*About this exercise*: Return each line of the records below that contains the word "sera".
── Data shown ──
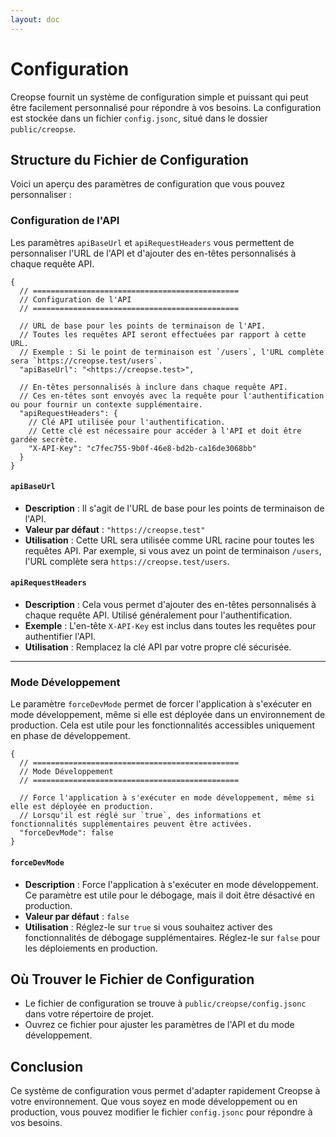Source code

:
 ```yaml
---
layout: doc
---
```


# Configuration

Creopse fournit un système de configuration simple et puissant qui peut être facilement personnalisé pour répondre à vos besoins. La configuration est stockée dans un fichier `config.jsonc`, situé dans le dossier `public/creopse`.

## Structure du Fichier de Configuration

Voici un aperçu des paramètres de configuration que vous pouvez personnaliser :

### Configuration de l'API

Les paramètres `apiBaseUrl` et `apiRequestHeaders` vous permettent de personnaliser l'URL de l'API et d'ajouter des en-têtes personnalisés à chaque requête API.

```jsonc
{
  // ==============================================
  // Configuration de l'API
  // ==============================================

  // URL de base pour les points de terminaison de l'API.
  // Toutes les requêtes API seront effectuées par rapport à cette URL.
  // Exemple : Si le point de terminaison est `/users`, l'URL complète sera `https://creopse.test/users`.
  "apiBaseUrl": "<https://creopse.test>",

  // En-têtes personnalisés à inclure dans chaque requête API.
  // Ces en-têtes sont envoyés avec la requête pour l'authentification ou pour fournir un contexte supplémentaire.
  "apiRequestHeaders": {
    // Clé API utilisée pour l'authentification.
    // Cette clé est nécessaire pour accéder à l'API et doit être gardée secrète.
    "X-API-Key": "c7fec755-9b0f-46e8-bd2b-ca16de3068bb"
  }
}
```

#### `apiBaseUrl`

- **Description** : Il s'agit de l'URL de base pour les points de terminaison de l'API.
- **Valeur par défaut** : `"https://creopse.test"`
- **Utilisation** : Cette URL sera utilisée comme URL racine pour toutes les requêtes API. Par exemple, si vous avez un point de terminaison `/users`, l'URL complète sera `https://creopse.test/users`.

#### `apiRequestHeaders`

- **Description** : Cela vous permet d'ajouter des en-têtes personnalisés à chaque requête API. Utilisé généralement pour l'authentification.
- **Exemple** : L'en-tête `X-API-Key` est inclus dans toutes les requêtes pour authentifier l'API.
- **Utilisation** : Remplacez la clé API par votre propre clé sécurisée.

---

### Mode Développement

Le paramètre `forceDevMode` permet de forcer l'application à s'exécuter en mode développement, même si elle est déployée dans un environnement de production. Cela est utile pour les fonctionnalités accessibles uniquement en phase de développement.

```jsonc
{
  // ==============================================
  // Mode Développement
  // ==============================================

  // Force l'application à s'exécuter en mode développement, même si elle est déployée en production.
  // Lorsqu'il est réglé sur `true`, des informations et fonctionnalités supplémentaires peuvent être activées.
  "forceDevMode": false
}
```

#### `forceDevMode`

- **Description** : Force l'application à s'exécuter en mode développement. Ce paramètre est utile pour le débogage, mais il doit être désactivé en production.
- **Valeur par défaut** : `false`
- **Utilisation** : Réglez-le sur `true` si vous souhaitez activer des fonctionnalités de débogage supplémentaires. Réglez-le sur `false` pour les déploiements en production.

## Où Trouver le Fichier de Configuration

- Le fichier de configuration se trouve à `public/creopse/config.jsonc` dans votre répertoire de projet.
- Ouvrez ce fichier pour ajuster les paramètres de l'API et du mode développement.

## Conclusion

Ce système de configuration vous permet d'adapter rapidement Creopse à votre environnement. Que vous soyez en mode développement ou en production, vous pouvez modifier le fichier `config.jsonc` pour répondre à vos besoins.
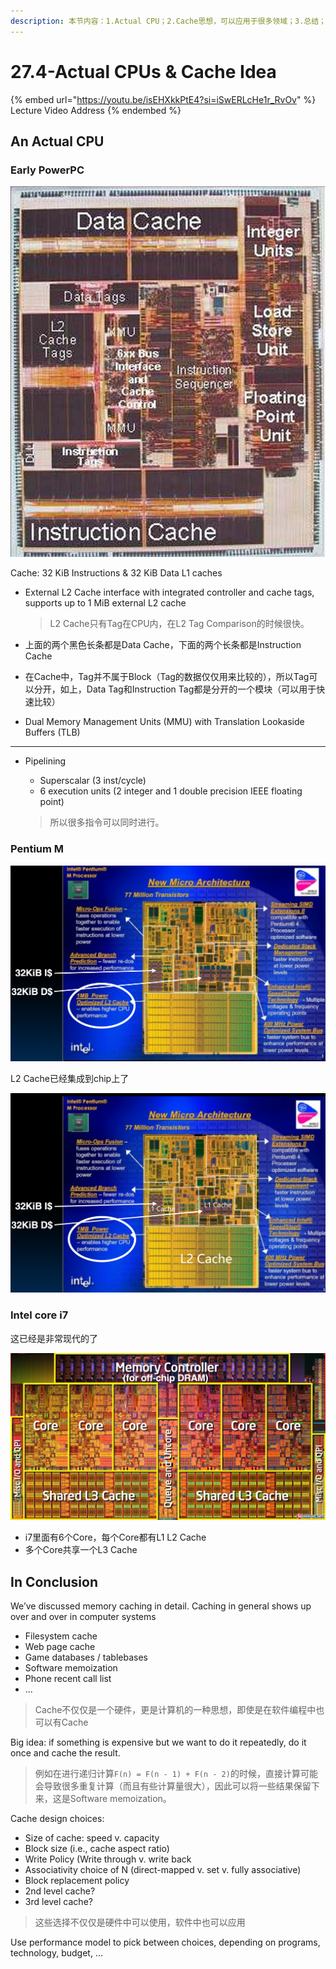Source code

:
 ```yaml
---
description: 本节内容：1.Actual CPU；2.Cache思想，可以应用于很多领域；3.总结；
---
```


# 27.4-Actual CPUs & Cache Idea

{% embed url="https://youtu.be/isEHXkkPtE4?si=iSwERLcHe1r_RvOv" %}
Lecture Video Address
{% endembed %}

## An Actual CPU

### Early PowerPC

![Early PowerPC](.image/image-20240624163305266.png)

Cache: 32 KiB Instructions & 32 KiB Data L1 caches

- External L2 Cache interface with integrated controller and cache tags, supports up to 1 MiB external L2 cache

    > L2 Cache只有Tag在CPU内，在L2 Tag Comparison的时候很快。

- 上面的两个黑色长条都是Data Cache，下面的两个长条都是Instruction Cache
- 在Cache中，Tag并不属于Block（Tag的数据仅仅用来比较的），所以Tag可以分开，如上，Data Tag和Instruction Tag都是分开的一个模块（可以用于快速比较）
- Dual Memory Management Units (MMU) with Translation Lookaside Buffers (TLB)

---

- Pipelining
    - Superscalar (3 inst/cycle)
    - 6 execution units (2 integer and 1 double precision IEEE floating point)

    > 所以很多指令可以同时进行。

### Pentium M

![Pentium M](.image/image-20240624163326648.png)

L2 Cache已经集成到chip上了

![cache on Pentium M](.image/image-20240625130036255.png)

### Intel core i7

这已经是非常现代的了

![Intel core i7](.image/image-20240624163403279.png)

- i7里面有6个Core，每个Core都有L1 L2 Cache
- 多个Core共享一个L3 Cache

## In Conclusion

We’ve discussed memory caching in detail. Caching in general shows up over and over in computer systems

- Filesystem cache
- Web page cache
- Game databases / tablebases
- Software memoization
- Phone recent call list
- ...

> Cache不仅仅是一个硬件，更是计算机的一种思想，即使是在软件编程中也可以有Cache

Big idea: if something is expensive but we want to do it repeatedly, do it once and cache the result. 

> 例如在进行递归计算`F(n) = F(n - 1) + F(n - 2)`的时候，直接计算可能会导致很多重复计算（而且有些计算量很大），因此可以将一些结果保留下来，这是Software memoization。

Cache design choices:

- Size of cache: speed v. capacity
- Block size (i.e., cache aspect ratio)
- Write Policy (Write through v. write back
- Associativity choice of N (direct-mapped v. set v. fully associative)
- Block replacement policy
- 2nd level cache?
- 3rd level cache?

> 这些选择不仅仅是硬件中可以使用，软件中也可以应用

Use performance model to pick between choices, depending on programs, technology, budget, ...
───
*Solution to this problem*:
  // Exemple : Si le point de terminaison est `/users`, l'URL complète sera `https://creopse.test/users`.
- **Utilisation** : Cette URL sera utilisée comme URL racine pour toutes les requêtes API. Par exemple, si vous avez un point de terminaison `/users`, l'URL complète sera `https://creopse.test/users`.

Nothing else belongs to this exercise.